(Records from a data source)
"""

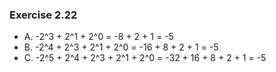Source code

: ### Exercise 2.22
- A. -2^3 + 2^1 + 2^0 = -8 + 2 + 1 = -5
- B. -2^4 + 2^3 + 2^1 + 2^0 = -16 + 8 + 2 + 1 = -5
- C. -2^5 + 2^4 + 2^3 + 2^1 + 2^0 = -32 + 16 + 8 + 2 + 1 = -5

"""

» **Task details**
Return each entry exactly as it appears above, but exclude the pictures.

» **Worked solution**
Source code

: ### Exercise 2.22
- A. -2^3 + 2^1 + 2^0 = -8 + 2 + 1 = -5
- B. -2^4 + 2^3 + 2^1 + 2^0 = -16 + 8 + 2 + 1 = -5
- C. -2^5 + 2^4 + 2^3 + 2^1 + 2^0 = -32 + 16 + 8 + 2 + 1 = -5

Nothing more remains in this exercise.